Everyone makes mistakes, which means knowing how to apologize is an essential part of building strong, productive relationships in your personal life and at work.

How you tackle the apology can speak volumes about your character and leave a long-lasting impression on your colleagues or your boss. A good apology means taking responsibility and offering a plan for how to make amends (and following through with it), while bad apologies can often do more damage to your workplace relationships than the original offense.

Here are the best ways to approach apologizing the right way at work:

Know when to apologize

Keep in mind that apologizing in the workplace is not the same as apologizing in your personal life. In some instances, there can be legal consequences to your mistakes (and even the apology), so if you’re unclear about the wider repercussions of your actions, check with HR or your legal department before issuing a formal apology or admission of wrongdoing.

However, most opportunities to apologies probably won’t fall under that category, so, in general, it’s best to apologize to the wronged party -- whether your boss, coworkers, or subordinates -- quickly and politely. Avoid going overboard by making large apologetic gestures (like buying gifts), and instead offer a simple “I’m sorry” for whatever you did, followed by a succinct plan of action on how you’ll avoid the same mistake in the future.

Then -- this is perhaps the most important part of the apology -- follow through with that plan. Your coworkers or boss will very likely forgive a one-time slip up (everybody has them), but repeated mistakes where you don’t follow through on promises to improve will erode their trust in you over time (and, in some cases, may even eventually put your job in jeopardy).

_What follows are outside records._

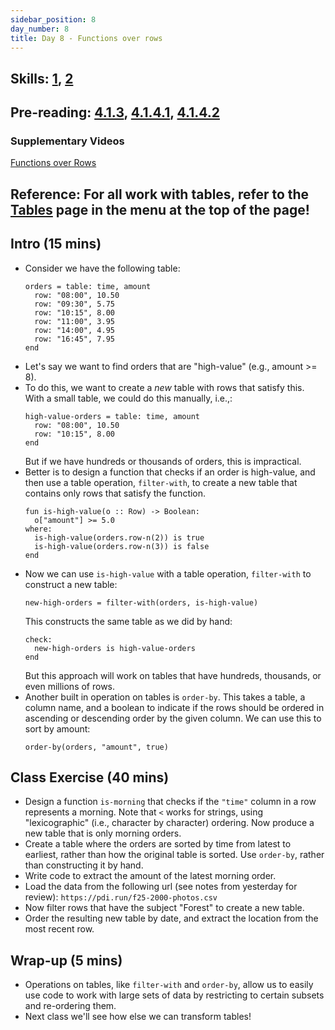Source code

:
 ```yaml
---
sidebar_position: 8
day_number: 8
title: Day 8 - Functions over rows
---
```


## Skills: [1](</skills/#(1)>), [2](</skills/#(2)>)

## Pre-reading: [4.1.3](%7B%7BDCIC_DOMAIN%7D%7D/intro-tabular-data.html#%28part._.Functions_over_.Rows%29), [4.1.4.1](<%7B%7BDCIC_DOMAIN%7D%7D/intro-tabular-data.html#(part._.Finding_.Rows)>), [4.1.4.2](<%7B%7BDCIC_DOMAIN%7D%7D/intro-tabular-data.html#(part._.Ordering_.Rows)>)

### Supplementary Videos
[Functions over Rows](https://northeastern.hosted.panopto.com/Panopto/Pages/Viewer.aspx?id=f51d8cc9-e029-4ab7-8927-b33f010044d2)
## Reference: For all work with tables, refer to the [Tables](/tables) page in the menu at the top of the page!

## Intro (15 mins)

- Consider we have the following table:
  ```pyret
  orders = table: time, amount
    row: "08:00", 10.50
    row: "09:30", 5.75
    row: "10:15", 8.00
    row: "11:00", 3.95
    row: "14:00", 4.95
    row: "16:45", 7.95
  end
  ```
- Let's say we want to find orders that are "high-value" (e.g., amount >= 8).
- To do this, we want to create a _new_ table with rows that satisfy this. With
  a small table, we could do this manually, i.e.,:
  ```pyret
  high-value-orders = table: time, amount
    row: "08:00", 10.50
    row: "10:15", 8.00
  end
  ```
  But if we have hundreds or thousands of orders, this is impractical.
- Better is to design a function that checks if an order is high-value, and then
  use a table operation, `filter-with`, to create a new table that contains only
  rows that satisfy the function.
  ```pyret
  fun is-high-value(o :: Row) -> Boolean:
    o["amount"] >= 5.0
  where:
    is-high-value(orders.row-n(2)) is true
    is-high-value(orders.row-n(3)) is false
  end
  ```
- Now we can use `is-high-value` with a table operation, `filter-with` to construct a new table:
  ```pyret
  new-high-orders = filter-with(orders, is-high-value)
  ```
  This constructs the same table as we did by hand:
  ```
  check:
    new-high-orders is high-value-orders
  end
  ```
  But this approach will work on tables that have hundreds, thousands, or even millions of rows.
- Another built in operation on tables is `order-by`. This takes a table, a column name,
  and a boolean to indicate if the rows should be ordered in ascending or descending
  order by the given column. We can use this to sort by amount:
  ```pyret
  order-by(orders, "amount", true)
  ```

## Class Exercise (40 mins)

- Design a function `is-morning` that checks if the `"time"` column in a row
  represents a morning. Note that `<` works for strings, using "lexicographic" (i.e., character by character)
  ordering. Now produce a new table that is only morning orders.
- Create a table where the orders are sorted by time from latest to earliest,
  rather than how the original table is sorted. Use `order-by`, rather than
  constructing it by hand.
- Write code to extract the amount of the latest morning order.
- Load the data from the following url (see notes from yesterday for review):
  `https://pdi.run/f25-2000-photos.csv`
- Now filter rows that have the subject "Forest" to create a new table.
- Order the resulting new table by date, and extract the location from the most recent row.

## Wrap-up (5 mins)

- Operations on tables, like `filter-with` and `order-by`, allow us to easily
  use code to work with large sets of data by restricting to certain subsets and re-ordering them.
- Next class we'll see how else we can transform tables!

When saying “I’m sorry” isn’t the best option

Fake or insincere apologies can backfire in a big way at work. If you’re truly not at fault or you don’t believe that you have anything to apologize for, don’t offer a half-hearted apology just to smooth things over as this can very likely leave you coming across as disingenuous.

Likewise, don’t assume that an off-hand “I’m sorry” will instantly clear up any mishap. Truly effective apologies are always accompanied by a plan or a promise to avoid the mistake in the future and a sincere commitment to getting things right.

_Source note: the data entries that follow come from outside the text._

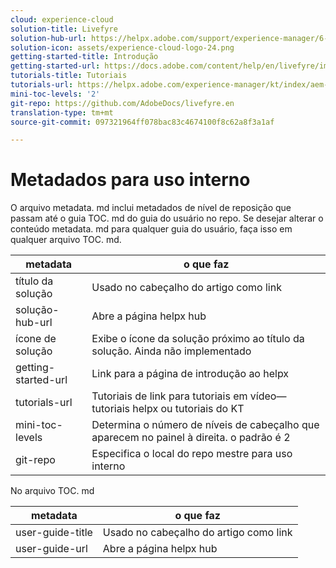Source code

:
 ```yaml
---
cloud: experience-cloud
solution-title: Livefyre
solution-hub-url: https://helpx.adobe.com/support/experience-manager/6-4.html
solution-icon: assets/experience-cloud-logo-24.png
getting-started-title: Introdução
getting-started-url: https://docs.adobe.com/content/help/en/livefyre/implementation/c-getting-started/implementation-process/c-implementation-process.html
tutorials-title: Tutoriais
tutorials-url: https://helpx.adobe.com/experience-manager/kt/index/aem-6-4-videos.html
mini-toc-levels: '2'
git-repo: https://github.com/AdobeDocs/livefyre.en
translation-type: tm+mt
source-git-commit: 097321964ff078bac83c4674100f8c62a8f3a1af

---
```



# Metadados para uso interno

O arquivo metadata. md inclui metadados de nível de reposição que passam até o guia TOC. md do guia do usuário no repo. Se desejar alterar o conteúdo metadata. md para qualquer guia do usuário, faça isso em qualquer arquivo TOC. md.

| metadata | o que faz |
|--- |--- |
| título da solução | Usado no cabeçalho do artigo como link |
| solução-hub-url | Abre a página helpx hub |
| ícone de solução | Exibe o ícone da solução próximo ao título da solução. Ainda não implementado |
| getting-started-url | Link para a página de introdução ao helpx |
| tutorials-url | Tutoriais de link para tutoriais em vídeo—tutoriais helpx ou tutoriais do KT |
| mini-toc-levels | Determina o número de níveis de cabeçalho que aparecem no painel à direita. o padrão é 2 |
| git-repo | Especifica o local do repo mestre para uso interno |

No arquivo TOC. md

| metadata | o que faz |
|--- |--- |
| user-guide-title | Usado no cabeçalho do artigo como link |
| user-guide-url | Abre a página helpx hub |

And, lastly, avoid ‘over-apologizing’ at work. Constantly apologizing for things (especially that don’t require an apology) can undermine your role or decision-making and give the sense that you’re insecure or unsure of your ideas.

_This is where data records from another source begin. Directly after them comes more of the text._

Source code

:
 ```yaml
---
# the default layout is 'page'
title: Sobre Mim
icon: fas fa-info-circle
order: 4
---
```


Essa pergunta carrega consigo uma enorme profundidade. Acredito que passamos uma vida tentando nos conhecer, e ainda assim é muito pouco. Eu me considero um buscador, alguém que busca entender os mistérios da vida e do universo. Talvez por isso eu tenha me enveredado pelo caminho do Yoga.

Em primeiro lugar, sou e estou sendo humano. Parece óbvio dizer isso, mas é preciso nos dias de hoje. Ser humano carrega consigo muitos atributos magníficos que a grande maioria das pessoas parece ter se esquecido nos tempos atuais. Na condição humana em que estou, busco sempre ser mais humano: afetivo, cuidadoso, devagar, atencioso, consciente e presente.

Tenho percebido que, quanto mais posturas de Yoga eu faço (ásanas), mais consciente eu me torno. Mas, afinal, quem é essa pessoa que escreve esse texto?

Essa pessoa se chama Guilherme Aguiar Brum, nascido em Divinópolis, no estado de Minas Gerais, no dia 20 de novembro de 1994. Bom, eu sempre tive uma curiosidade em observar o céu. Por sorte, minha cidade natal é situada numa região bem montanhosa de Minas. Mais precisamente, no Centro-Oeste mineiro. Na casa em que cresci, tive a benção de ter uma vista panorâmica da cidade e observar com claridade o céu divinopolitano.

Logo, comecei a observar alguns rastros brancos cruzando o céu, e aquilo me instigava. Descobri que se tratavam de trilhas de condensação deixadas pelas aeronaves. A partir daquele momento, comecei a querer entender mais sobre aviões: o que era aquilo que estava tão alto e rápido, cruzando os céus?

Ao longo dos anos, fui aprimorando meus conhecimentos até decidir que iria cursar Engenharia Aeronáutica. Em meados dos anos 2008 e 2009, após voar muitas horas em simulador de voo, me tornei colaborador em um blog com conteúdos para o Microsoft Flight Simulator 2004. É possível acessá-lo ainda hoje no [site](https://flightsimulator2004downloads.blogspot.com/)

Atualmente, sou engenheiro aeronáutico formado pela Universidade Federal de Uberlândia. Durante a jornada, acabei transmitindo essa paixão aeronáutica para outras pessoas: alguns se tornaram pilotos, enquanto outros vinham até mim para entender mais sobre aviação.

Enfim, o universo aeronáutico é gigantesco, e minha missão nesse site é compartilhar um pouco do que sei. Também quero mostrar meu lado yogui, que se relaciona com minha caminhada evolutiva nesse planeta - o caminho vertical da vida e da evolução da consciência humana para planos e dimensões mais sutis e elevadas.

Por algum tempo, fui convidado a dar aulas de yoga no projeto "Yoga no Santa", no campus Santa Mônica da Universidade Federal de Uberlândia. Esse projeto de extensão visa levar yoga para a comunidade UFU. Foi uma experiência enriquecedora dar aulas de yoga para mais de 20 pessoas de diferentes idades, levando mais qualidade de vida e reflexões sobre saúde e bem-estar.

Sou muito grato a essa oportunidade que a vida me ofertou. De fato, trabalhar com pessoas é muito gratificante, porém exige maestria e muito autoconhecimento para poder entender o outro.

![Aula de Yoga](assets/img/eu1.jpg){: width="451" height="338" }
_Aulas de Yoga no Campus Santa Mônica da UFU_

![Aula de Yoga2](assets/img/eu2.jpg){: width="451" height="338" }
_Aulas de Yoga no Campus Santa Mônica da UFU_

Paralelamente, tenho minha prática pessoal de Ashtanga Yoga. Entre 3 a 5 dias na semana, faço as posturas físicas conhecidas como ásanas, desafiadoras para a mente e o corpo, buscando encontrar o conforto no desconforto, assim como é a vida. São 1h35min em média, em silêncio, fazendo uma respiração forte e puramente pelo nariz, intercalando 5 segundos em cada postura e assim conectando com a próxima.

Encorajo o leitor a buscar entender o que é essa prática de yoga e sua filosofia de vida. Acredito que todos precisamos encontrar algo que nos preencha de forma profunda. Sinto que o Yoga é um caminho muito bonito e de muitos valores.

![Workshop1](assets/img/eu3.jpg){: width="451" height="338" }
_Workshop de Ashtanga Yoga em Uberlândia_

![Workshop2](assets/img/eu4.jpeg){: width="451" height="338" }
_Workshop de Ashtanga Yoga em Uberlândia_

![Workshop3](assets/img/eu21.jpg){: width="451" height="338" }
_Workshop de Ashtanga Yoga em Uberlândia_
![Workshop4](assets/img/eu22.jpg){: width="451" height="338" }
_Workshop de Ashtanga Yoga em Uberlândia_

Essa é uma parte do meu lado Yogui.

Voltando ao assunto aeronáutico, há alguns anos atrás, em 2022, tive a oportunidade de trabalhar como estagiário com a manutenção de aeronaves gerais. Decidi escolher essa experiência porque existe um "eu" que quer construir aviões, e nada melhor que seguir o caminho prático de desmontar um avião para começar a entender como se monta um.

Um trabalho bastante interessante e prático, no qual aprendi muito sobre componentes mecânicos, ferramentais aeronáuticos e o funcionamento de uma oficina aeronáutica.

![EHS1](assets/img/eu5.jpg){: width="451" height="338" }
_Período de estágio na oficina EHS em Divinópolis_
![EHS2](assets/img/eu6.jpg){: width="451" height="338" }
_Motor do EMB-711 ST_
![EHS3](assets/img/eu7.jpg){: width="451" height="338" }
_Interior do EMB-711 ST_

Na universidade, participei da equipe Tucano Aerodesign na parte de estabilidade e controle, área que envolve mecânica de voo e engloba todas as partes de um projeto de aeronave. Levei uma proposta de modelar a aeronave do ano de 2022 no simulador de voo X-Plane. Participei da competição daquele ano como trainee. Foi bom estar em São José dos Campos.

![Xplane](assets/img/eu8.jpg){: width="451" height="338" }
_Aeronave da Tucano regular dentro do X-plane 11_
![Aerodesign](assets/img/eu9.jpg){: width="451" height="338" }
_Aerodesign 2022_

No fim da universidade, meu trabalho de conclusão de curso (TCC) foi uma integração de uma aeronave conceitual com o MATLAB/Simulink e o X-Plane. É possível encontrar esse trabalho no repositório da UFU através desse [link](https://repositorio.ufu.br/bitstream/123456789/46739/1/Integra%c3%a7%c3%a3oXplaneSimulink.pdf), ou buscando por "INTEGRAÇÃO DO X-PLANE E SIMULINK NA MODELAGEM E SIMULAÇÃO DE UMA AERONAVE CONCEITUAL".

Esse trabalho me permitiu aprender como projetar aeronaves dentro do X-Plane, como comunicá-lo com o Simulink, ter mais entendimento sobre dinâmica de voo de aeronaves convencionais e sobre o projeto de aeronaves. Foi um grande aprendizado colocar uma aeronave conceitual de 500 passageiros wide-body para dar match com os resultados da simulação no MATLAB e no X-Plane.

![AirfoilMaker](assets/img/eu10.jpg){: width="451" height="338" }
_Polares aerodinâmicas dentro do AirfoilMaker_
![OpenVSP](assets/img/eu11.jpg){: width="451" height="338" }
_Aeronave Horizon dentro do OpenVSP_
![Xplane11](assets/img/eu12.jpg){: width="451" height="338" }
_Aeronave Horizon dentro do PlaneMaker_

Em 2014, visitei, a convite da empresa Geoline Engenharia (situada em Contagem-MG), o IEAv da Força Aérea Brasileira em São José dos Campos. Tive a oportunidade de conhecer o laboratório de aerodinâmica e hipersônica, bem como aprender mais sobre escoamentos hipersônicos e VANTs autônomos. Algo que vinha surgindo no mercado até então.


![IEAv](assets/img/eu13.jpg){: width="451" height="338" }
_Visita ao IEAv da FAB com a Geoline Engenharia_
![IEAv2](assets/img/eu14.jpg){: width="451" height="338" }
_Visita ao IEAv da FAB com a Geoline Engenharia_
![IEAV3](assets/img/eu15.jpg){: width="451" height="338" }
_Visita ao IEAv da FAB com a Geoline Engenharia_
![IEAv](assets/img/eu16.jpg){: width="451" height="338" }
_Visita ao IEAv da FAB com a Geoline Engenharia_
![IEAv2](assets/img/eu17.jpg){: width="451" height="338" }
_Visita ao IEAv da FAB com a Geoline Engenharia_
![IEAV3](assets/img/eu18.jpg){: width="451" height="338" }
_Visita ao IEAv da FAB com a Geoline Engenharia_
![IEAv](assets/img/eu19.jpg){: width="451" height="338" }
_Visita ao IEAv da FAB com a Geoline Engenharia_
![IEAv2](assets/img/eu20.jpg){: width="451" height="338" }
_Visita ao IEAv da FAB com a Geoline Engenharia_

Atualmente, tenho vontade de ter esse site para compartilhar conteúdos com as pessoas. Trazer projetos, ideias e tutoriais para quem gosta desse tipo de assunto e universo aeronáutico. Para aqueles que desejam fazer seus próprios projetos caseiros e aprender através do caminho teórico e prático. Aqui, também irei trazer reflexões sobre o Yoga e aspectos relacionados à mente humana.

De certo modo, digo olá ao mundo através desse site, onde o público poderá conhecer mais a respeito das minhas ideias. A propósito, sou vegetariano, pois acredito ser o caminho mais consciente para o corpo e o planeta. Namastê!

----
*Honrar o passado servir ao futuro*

The best way to apologize at work

Once you’ve decided that an apology is necessary, consider these helpful tips so your message is well-received and impactful:

  • Be active, not passive: Rather than saying something like “mistakes were made,” choose an active sentence structure instead with “I made a mistake.”
  • Don’t put conditions around the apology: When you apologize by saying something like, “I’m sorry if I offended you” or “I’m sorry if you took it the wrong way” (essentially, any apology accompanied by the word “if”), you run the risk of coming across as passive-aggressive and implying that you’re ultimately not at fault.
  • There’s no excuse for excuses: Attaching a string of excuses undercuts your apology and does not reflect well on your character or reputation at work.
  • Don’t ramble or exaggerate: Overdoing the apology by repeatedly saying “I’m sorry” or adding superfluous, over-the-language such as “A thousand of my deepest, most sincere, most heartfelt apologies!” (insert eye-roll here) actually makes you seem much more disingenuous and possibly even a little sarcastic.
  • Verbalize the offense: Once you know you’re in the wrong, approach the offended party and openly verbalize what has occurred when you apologize. Be specific but also brief, and let them know you’re clear on what the misstep was, which is the first and most important step in avoiding the same mistake in the future.
  • Open your ears and your mind: Sometimes, the people who are wronged need a few minutes to process your apology or may even respond or vent with their own take on things. This may not be especially pleasant to listen to, especially if it’s directed at you, but consider their point of view and listen patiently and without attitude. Don’t interrupt or try to make excuses as they talk, just listen. This can do wonders when you’re trying to rebuild some bridges that you may have burnt.
  • Don’t forget the two most important words: "I’m sorry" -- the two most powerful, important words to say when you’ve messed up. You don’t have to follow it up with much, but when you apologize sincerely and outright to your boss or your colleagues, a straightforward “I’m sorry” usually does the trick and allows everyone to move forward without resentment.